The concept of father, in a church formed and influenced by patriarchy, aligns well with other qualities we have associated hopefully with males: mighty, disciplinary, just judges. Yet, our familial theology is missing more than a uterus when we only refer to God as father and not mother.
What difference would it make if we called God mother instead of only father?
1. It changes our theology
By entering into relationship with humankind in a fleshly, tangible way, God mothers us. As Hannah Shanks writes in her 2018 book This Is My Body, no matter how we are born, we all enter the world through breaking.
If we called God mother, we could better recognize that the ways God shapes and guides us are not primarily through words. The commandments are good, but parenting is really about action and response after the children have messed everything up again. The parent's words that mean the most are not those that tell us what to do, but that tell us what she does (I love you, no matter what). God is like a mother who shields us and advocates for us with her own body, her reputation, her everything. Mother God demands that others — even Jesus himself — recognize the worth of her children.

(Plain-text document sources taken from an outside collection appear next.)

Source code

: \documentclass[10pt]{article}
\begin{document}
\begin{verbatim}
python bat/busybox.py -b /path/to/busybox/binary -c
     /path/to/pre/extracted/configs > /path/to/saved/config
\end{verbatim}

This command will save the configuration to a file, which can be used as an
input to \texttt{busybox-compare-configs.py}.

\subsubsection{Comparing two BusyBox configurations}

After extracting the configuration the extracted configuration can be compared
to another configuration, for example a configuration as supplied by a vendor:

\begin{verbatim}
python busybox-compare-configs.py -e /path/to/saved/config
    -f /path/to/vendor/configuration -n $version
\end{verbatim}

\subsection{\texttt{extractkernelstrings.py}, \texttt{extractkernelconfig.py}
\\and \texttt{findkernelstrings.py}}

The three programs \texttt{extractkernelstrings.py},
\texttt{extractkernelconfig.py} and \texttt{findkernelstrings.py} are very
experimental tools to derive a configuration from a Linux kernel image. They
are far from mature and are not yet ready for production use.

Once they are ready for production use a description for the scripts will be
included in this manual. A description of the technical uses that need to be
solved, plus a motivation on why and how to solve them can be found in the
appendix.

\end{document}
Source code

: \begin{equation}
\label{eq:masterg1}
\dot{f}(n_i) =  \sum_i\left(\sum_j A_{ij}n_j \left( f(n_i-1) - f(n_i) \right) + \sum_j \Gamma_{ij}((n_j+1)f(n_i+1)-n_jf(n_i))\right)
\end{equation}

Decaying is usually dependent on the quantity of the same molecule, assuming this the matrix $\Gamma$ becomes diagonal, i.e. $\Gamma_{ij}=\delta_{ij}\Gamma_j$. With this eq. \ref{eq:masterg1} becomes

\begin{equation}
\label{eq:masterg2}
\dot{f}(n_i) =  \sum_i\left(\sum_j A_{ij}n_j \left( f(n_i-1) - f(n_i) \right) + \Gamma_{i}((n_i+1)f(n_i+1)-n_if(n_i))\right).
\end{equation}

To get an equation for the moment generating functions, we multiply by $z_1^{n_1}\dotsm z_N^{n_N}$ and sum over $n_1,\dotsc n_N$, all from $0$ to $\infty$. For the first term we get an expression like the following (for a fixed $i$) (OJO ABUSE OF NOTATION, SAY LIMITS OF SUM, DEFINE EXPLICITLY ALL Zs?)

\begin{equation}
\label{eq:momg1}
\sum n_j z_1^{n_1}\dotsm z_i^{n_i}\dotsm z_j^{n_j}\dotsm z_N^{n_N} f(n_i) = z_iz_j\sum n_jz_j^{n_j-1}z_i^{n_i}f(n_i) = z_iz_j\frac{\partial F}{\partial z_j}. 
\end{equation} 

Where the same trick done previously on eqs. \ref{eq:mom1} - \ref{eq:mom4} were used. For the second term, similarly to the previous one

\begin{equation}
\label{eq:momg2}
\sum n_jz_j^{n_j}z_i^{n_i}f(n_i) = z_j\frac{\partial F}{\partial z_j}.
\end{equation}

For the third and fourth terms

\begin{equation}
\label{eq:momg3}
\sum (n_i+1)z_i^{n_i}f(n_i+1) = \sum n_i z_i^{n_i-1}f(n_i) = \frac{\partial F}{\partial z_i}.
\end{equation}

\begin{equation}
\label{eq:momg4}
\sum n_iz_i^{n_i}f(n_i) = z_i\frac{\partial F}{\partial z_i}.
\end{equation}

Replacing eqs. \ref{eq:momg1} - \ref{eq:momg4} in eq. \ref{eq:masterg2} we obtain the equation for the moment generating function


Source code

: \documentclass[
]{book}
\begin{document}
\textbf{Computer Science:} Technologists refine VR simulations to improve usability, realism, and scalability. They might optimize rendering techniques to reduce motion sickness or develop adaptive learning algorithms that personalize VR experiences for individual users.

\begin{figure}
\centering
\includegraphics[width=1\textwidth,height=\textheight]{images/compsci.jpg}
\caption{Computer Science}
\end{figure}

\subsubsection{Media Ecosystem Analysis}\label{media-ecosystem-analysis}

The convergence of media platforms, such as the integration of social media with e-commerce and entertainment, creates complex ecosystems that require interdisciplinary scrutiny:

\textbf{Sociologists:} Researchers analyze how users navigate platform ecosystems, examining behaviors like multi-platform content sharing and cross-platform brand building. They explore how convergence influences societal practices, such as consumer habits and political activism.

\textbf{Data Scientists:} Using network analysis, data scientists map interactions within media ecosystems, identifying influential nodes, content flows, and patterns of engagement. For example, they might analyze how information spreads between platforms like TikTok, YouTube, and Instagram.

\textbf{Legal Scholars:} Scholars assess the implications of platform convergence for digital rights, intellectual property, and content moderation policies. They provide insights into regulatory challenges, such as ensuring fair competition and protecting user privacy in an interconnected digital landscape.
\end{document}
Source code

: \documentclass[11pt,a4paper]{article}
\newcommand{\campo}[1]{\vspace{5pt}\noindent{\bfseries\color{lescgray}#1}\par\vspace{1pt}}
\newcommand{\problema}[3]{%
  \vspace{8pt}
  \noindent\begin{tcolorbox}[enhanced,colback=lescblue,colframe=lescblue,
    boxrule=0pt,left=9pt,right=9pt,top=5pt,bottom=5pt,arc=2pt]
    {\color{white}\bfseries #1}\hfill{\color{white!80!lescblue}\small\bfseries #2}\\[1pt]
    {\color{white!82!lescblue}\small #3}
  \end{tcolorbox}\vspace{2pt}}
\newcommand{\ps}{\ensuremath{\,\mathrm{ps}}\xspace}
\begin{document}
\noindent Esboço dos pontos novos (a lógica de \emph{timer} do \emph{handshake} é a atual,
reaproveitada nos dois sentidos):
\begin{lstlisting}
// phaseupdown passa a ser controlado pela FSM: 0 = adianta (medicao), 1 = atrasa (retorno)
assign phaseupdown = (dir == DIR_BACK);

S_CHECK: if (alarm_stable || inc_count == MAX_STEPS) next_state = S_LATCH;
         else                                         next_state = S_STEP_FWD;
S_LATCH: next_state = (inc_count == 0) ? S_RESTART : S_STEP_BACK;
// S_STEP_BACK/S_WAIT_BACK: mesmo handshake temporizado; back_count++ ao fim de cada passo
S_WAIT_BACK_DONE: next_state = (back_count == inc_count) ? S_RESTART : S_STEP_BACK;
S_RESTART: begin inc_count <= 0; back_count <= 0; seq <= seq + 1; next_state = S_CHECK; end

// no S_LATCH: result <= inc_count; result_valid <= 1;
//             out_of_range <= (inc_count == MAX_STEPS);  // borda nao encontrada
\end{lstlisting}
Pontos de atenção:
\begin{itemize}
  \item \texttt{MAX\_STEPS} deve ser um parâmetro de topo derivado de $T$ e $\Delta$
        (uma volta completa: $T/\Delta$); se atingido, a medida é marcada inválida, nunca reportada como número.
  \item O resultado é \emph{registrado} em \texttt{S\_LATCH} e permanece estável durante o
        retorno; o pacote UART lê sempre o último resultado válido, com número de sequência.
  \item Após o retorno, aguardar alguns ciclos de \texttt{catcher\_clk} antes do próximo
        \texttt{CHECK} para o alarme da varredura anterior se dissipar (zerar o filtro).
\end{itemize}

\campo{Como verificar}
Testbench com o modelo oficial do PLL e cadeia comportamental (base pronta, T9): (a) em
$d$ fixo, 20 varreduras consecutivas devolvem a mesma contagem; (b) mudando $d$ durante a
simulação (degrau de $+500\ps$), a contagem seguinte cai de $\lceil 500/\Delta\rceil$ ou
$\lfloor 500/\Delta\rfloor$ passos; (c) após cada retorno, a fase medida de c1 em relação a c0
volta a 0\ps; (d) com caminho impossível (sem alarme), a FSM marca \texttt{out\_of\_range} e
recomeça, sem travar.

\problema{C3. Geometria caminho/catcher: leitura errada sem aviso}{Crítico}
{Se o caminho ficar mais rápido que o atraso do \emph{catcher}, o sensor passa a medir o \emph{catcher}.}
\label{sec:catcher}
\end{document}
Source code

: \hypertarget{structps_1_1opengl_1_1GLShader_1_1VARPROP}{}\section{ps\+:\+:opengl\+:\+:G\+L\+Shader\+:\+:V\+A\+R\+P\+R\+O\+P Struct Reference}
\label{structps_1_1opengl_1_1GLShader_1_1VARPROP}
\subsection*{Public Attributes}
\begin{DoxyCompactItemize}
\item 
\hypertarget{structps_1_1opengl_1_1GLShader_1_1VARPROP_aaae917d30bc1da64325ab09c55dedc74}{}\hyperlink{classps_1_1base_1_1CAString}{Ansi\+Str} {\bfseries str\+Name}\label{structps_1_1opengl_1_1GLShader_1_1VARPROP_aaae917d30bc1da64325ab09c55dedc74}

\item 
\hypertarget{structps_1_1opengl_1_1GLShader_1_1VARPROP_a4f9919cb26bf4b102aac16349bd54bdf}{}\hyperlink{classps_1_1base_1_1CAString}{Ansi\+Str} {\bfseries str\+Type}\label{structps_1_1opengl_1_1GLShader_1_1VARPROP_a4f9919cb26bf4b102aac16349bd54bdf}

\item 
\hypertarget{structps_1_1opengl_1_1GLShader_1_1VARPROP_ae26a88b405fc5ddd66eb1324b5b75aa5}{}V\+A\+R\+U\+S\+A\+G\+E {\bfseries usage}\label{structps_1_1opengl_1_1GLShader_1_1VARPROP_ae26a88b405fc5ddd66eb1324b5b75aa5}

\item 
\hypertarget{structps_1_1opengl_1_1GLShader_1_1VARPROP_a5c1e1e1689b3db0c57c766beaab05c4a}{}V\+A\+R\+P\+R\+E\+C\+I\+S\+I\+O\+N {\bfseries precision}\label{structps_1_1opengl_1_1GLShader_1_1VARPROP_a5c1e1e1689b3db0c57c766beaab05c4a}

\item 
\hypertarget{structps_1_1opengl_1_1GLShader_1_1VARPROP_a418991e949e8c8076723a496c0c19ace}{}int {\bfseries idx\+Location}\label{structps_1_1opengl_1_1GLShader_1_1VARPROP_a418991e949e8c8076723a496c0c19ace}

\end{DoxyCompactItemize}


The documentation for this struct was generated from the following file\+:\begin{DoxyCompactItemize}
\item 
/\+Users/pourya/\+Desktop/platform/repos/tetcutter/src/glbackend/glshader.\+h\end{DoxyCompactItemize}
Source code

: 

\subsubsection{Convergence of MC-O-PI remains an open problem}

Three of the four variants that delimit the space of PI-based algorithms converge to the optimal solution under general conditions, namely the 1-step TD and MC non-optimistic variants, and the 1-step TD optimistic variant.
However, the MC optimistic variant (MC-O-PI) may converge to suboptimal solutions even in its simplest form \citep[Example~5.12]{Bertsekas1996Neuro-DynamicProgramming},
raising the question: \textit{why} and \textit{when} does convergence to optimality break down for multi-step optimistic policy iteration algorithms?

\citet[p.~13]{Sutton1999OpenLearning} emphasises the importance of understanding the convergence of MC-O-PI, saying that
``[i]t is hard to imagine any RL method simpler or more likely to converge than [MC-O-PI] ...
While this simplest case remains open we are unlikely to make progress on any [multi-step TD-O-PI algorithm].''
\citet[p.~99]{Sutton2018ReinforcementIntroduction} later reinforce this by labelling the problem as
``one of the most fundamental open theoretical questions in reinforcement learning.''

The love of a mothering God extends to everybody else's children, in solidarity with other mothers, when God through Jesus expresses, “I have other sheep that do not belong to this fold” (John 10:16) or “How often have I desired to gather your children together as a hen gathers her brood under her wings, and you were not willing!” (Matt. 23:37)
Our mothering God loves and desires to embrace even the children who are not willing to be gathered in.
2. It questions how we treat mothers in the church
If we called God mother, we would be confronted by how we treat and how we speak to our own mothers and our “church mothers.” Is she there to pick up after me, do all my administrative work, and take whatever emotional steam I blow off in her direction? Do I treat God like that? Do we treat the worker-bee church mothers like that? Do we completely overlook the roles women must have played in biblical times? If we called God mother, we would have to acknowledge more often the incredible balancing acts mothers do all the time, and seek out those skilled multi-taskers for leadership. Instead of looking sideways at clergy mothers, assessing their split attention or empathy as liabilities, the church could recognize this is exactly the bold leadership we need. We would seek out bishops and senior leadership who are mothers and do not stifle it to excel in their positions. We would be proactive about creating life-giving family leave policies for all parents, leading the way instead of lagging behind other sectors.
3. It transforms the way we support mothers in public leadership
What leadership do followers of Jesus support in the civic realm? Our faith influences our values for public leadership. Followers who name and claim our God's mothering attributes would value empathy and determined protection of the vulnerable in our public leaders. New Zealand Prime Minister Jacinda Ardern's iconic embrace of a mourning woman in the wake of the white supremacist terrorist shootings in her country and her emphatic vow to ban the weapons that were used would become our model, not the exception. We would advocate for robust “paid sick and safe time,” family leave legislation at all levels, and access to health care untethered to employment status because care-givers are working. We would recognize that there are no winners when some of our siblings are still endangered, and leaders who can put those children before their own political ambitions (as mothers must) deserve the role.
Christians can claim that God's power is made perfect in weakness but leaning more heavily on the image of a mothering God would push Christians to give the caregiving traits a higher value at the ballot box and in our advocacy work.